General: The Plan is a defined contribution plan covering all employees, except nonresident aliens, of Primus Telecommunications Group, Inc. and LCR Telecom (the Company) who are at least 21 years old. Full time employees must have completed 1/4 year of service and part-time employees must have completed one year of service to be eligible. The Plan is subject to the provisions of the Employee Retirement Income Security Act of 1974 (ERISA).
Contributions: Each year, participants may elect to make salary reduction contributions of up to 20% of pretax annual compensation, as defined in the Plan. Participants may also contribute amounts representing distributions from other qualified defined benefit or defined contribution plans. Participants may direct the investment of their accounts into various investment options offered by the Plan. The Plan currently offers 10 mutual funds, a common collective trust account, and the Company's common stock. The participants may change their investment allocations daily. The Company contributes 50% of the first 6% of base compensation that a participant contributes to the Plan. The matching Company contribution is initially invested in Primus Telecommunications Group, Inc. common stock. Additional profit sharing accounts may be contributed at the option of the Company's Board of Directors. For the year ended December 31, 2001, no discretionary contributions were made. Contributions are subject to certain limitations.

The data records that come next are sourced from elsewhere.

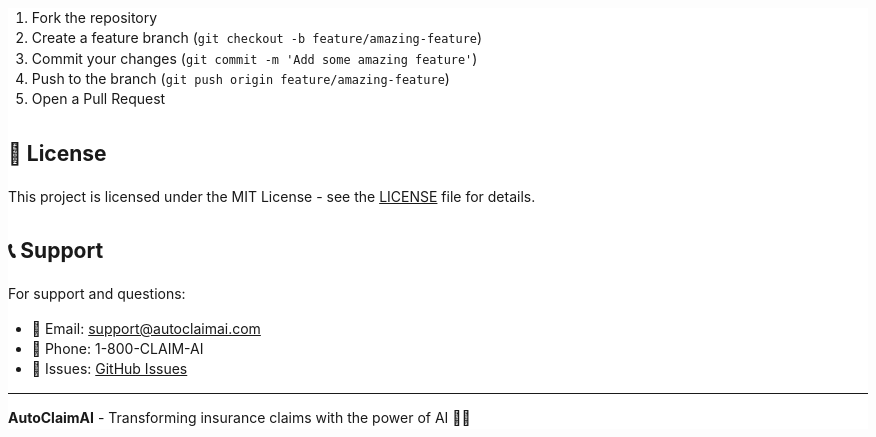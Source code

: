 1. Fork the repository
2. Create a feature branch (`git checkout -b feature/amazing-feature`)
3. Commit your changes (`git commit -m 'Add some amazing feature'`)
4. Push to the branch (`git push origin feature/amazing-feature`)
5. Open a Pull Request

## 📄 License

This project is licensed under the MIT License - see the [LICENSE](LICENSE) file for details.

## 📞 Support

For support and questions:
- 📧 Email: support@autoclaimai.com
- 📱 Phone: 1-800-CLAIM-AI
- 🐛 Issues: [GitHub Issues](https://github.com/yourusername/autoclaimai/issues)

---

**AutoClaimAI** - Transforming insurance claims with the power of AI 🚗✨

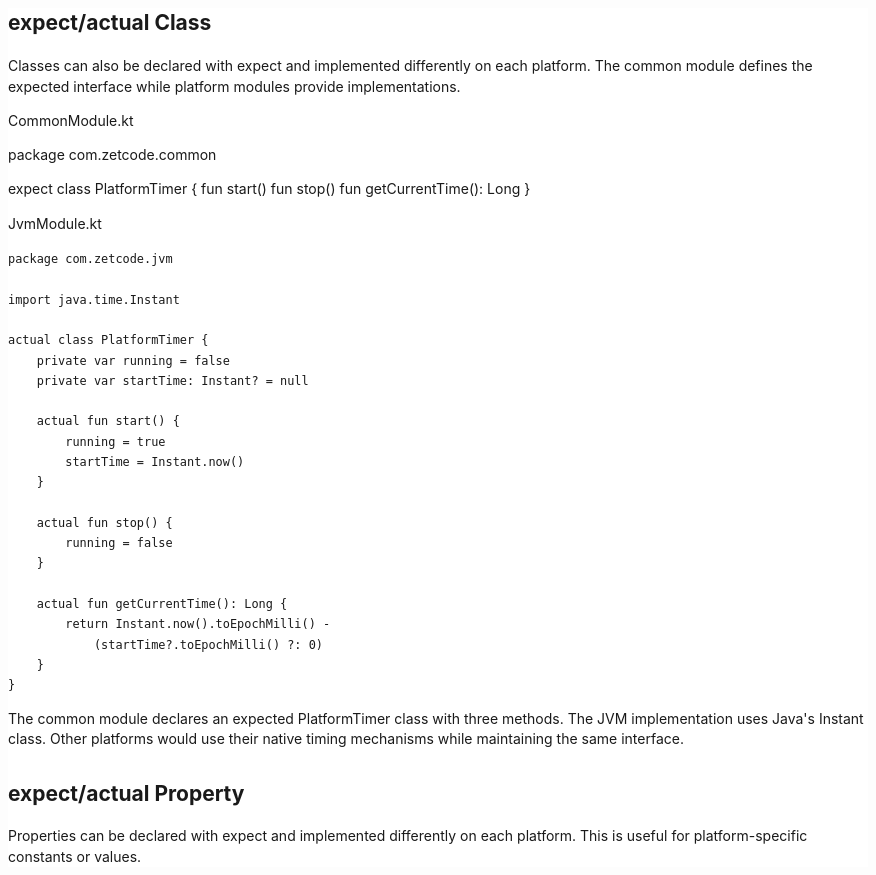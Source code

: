 ## expect/actual Class

Classes can also be declared with expect and implemented
differently on each platform. The common module defines the expected interface
while platform modules provide implementations.

CommonModule.kt
  

package com.zetcode.common

expect class PlatformTimer {
    fun start()
    fun stop()
    fun getCurrentTime(): Long
}

JvmModule.kt
  

```
package com.zetcode.jvm

import java.time.Instant

actual class PlatformTimer {
    private var running = false
    private var startTime: Instant? = null
    
    actual fun start() {
        running = true
        startTime = Instant.now()
    }
    
    actual fun stop() {
        running = false
    }
    
    actual fun getCurrentTime(): Long {
        return Instant.now().toEpochMilli() - 
            (startTime?.toEpochMilli() ?: 0)
    }
}

```

The common module declares an expected PlatformTimer class with
three methods. The JVM implementation uses Java's Instant class.
Other platforms would use their native timing mechanisms while maintaining the
same interface.

## expect/actual Property

Properties can be declared with expect and implemented differently
on each platform. This is useful for platform-specific constants or values.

In 2001, the Plan changed its operation to allow participants to direct the investment of the Company's matching contribution into the various investment options offered by the Plan. Prior to 2001, investment of these contributions was restricted to Primus Telecommunications Group, Inc. common stock.
Participant accounts: Each participant's account is credited with the participant's contributions and allocations of (a) the Company's contribution and, (b) Plan earnings/losses. Allocations are based on participant earnings or account balances, as defined. The benefit to which a participant is entitled is the benefit that can be provided from the participant's vested account.
Vesting: Participants are immediately vested in their contributions plus actual earnings thereon. Vesting in the Company's contribution portion of their accounts is based on years of continuous service. A participant is 100% vested after three years of credited service.
Participant loans: Participants may borrow from their fund accounts a minimum of $1,000 up to a maximum of $50,000 or 50% of their account balance, whichever is less. The loans are secured by the balance in the participant's account and bear interest at prime plus 1% set at the time the loan is taken. The prime rate at December 31, 2001, was 5%. Principal and interest payments are made through bi-weekly payroll deductions and applied to the loan balances once a month.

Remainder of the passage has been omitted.